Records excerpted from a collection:
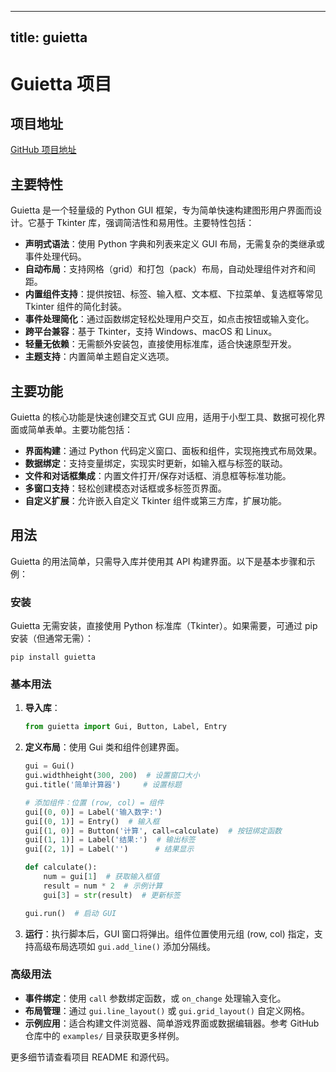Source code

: 
---
title: guietta
---

# Guietta 项目

## 项目地址
[GitHub 项目地址](https://github.com/alfiopuglisi/guietta)

## 主要特性
Guietta 是一个轻量级的 Python GUI 框架，专为简单快速构建图形用户界面而设计。它基于 Tkinter 库，强调简洁性和易用性。主要特性包括：
- **声明式语法**：使用 Python 字典和列表来定义 GUI 布局，无需复杂的类继承或事件处理代码。
- **自动布局**：支持网格（grid）和打包（pack）布局，自动处理组件对齐和间距。
- **内置组件支持**：提供按钮、标签、输入框、文本框、下拉菜单、复选框等常见 Tkinter 组件的简化封装。
- **事件处理简化**：通过函数绑定轻松处理用户交互，如点击按钮或输入变化。
- **跨平台兼容**：基于 Tkinter，支持 Windows、macOS 和 Linux。
- **轻量无依赖**：无需额外安装包，直接使用标准库，适合快速原型开发。
- **主题支持**：内置简单主题自定义选项。

## 主要功能
Guietta 的核心功能是快速创建交互式 GUI 应用，适用于小型工具、数据可视化界面或简单表单。主要功能包括：
- **界面构建**：通过 Python 代码定义窗口、面板和组件，实现拖拽式布局效果。
- **数据绑定**：支持变量绑定，实现实时更新，如输入框与标签的联动。
- **文件和对话框集成**：内置文件打开/保存对话框、消息框等标准功能。
- **多窗口支持**：轻松创建模态对话框或多标签页界面。
- **自定义扩展**：允许嵌入自定义 Tkinter 组件或第三方库，扩展功能。

## 用法
Guietta 的用法简单，只需导入库并使用其 API 构建界面。以下是基本步骤和示例：

### 安装
Guietta 无需安装，直接使用 Python 标准库（Tkinter）。如果需要，可通过 pip 安装（但通常无需）：
```
pip install guietta
```

### 基本用法
1. **导入库**：
   ```python
   from guietta import Gui, Button, Label, Entry
   ```

2. **定义布局**：使用 Gui 类和组件创建界面。
   ```python
   gui = Gui()
   gui.widthheight(300, 200)  # 设置窗口大小
   gui.title('简单计算器')     # 设置标题

   # 添加组件：位置 (row, col) = 组件
   gui[(0, 0)] = Label('输入数字:')
   gui[(0, 1)] = Entry()  # 输入框
   gui[(1, 0)] = Button('计算', call=calculate)  # 按钮绑定函数
   gui[(1, 1)] = Label('结果:')  # 输出标签
   gui[(2, 1)] = Label('')      # 结果显示

   def calculate():
       num = gui[1]  # 获取输入框值
       result = num * 2  # 示例计算
       gui[3] = str(result)  # 更新标签

   gui.run()  # 启动 GUI
   ```

3. **运行**：执行脚本后，GUI 窗口将弹出。组件位置使用元组 (row, col) 指定，支持高级布局选项如 `gui.add_line()` 添加分隔线。

### 高级用法
- **事件绑定**：使用 `call` 参数绑定函数，或 `on_change` 处理输入变化。
- **布局管理**：通过 `gui.line_layout()` 或 `gui.grid_layout()` 自定义网格。
- **示例应用**：适合构建文件浏览器、简单游戏界面或数据编辑器。参考 GitHub 仓库中的 `examples/` 目录获取更多样例。

更多细节请查看项目 README 和源代码。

### TASK DIRECTIONS:
Only the count is wanted. Count the lines of the data above that include the string "result".

### WRITTEN ANSWER:
2